= Beginning of Section =
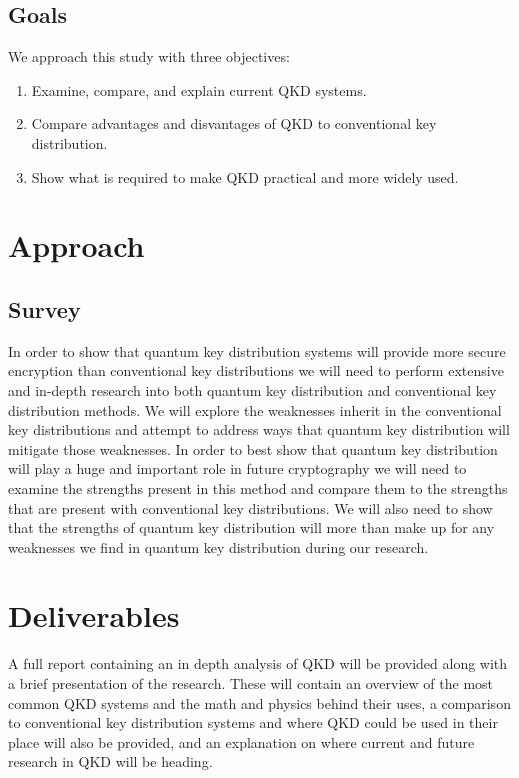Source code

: \documentclass[conference]{IEEEtran}
\begin{document}
\subsection{Goals}
We approach this study with three objectives:
\begin{enumerate}
\setcounter{enumi}{0}
\item Examine, compare, and explain current QKD systems.
\item Compare advantages and disvantages of QKD to conventional key distribution.
\item Show what is required to make QKD practical and more widely used.\\
\end{enumerate}

\section{Approach}

\subsection{Survey}
In order to show that quantum key distribution systems will provide more secure encryption than conventional key distributions we will need to perform extensive and in-depth research into both quantum key distribution and conventional key distribution methods. We will explore the weaknesses inherit in the conventional key distributions and attempt to address ways that quantum key distribution will mitigate those weaknesses. In order to best show that quantum key distribution will play a huge and important role in future cryptography we will need to examine the strengths present in this method and compare them to the strengths that are present with conventional key distributions. We will also need to show that the strengths of quantum key distribution will more than make up for any weaknesses we find in quantum key distribution during our research.\\

\section{Deliverables}
A full report containing an in depth analysis of QKD will be provided along with a brief presentation of the research. These will contain an overview of the most common QKD systems and the math and physics behind their uses, a comparison to conventional key distribution systems and where QKD could be used in their place will also be provided, and an explanation on where current and future research in QKD will be heading.\\
\end{document}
= End of Section =
• TASK BRIEF
Where a line of the listing holds "item", show that line.

• TASK RESPONSE
\item Examine, compare, and explain current QKD systems.
\item Compare advantages and disvantages of QKD to conventional key distribution.
\item Show what is required to make QKD practical and more widely used.\\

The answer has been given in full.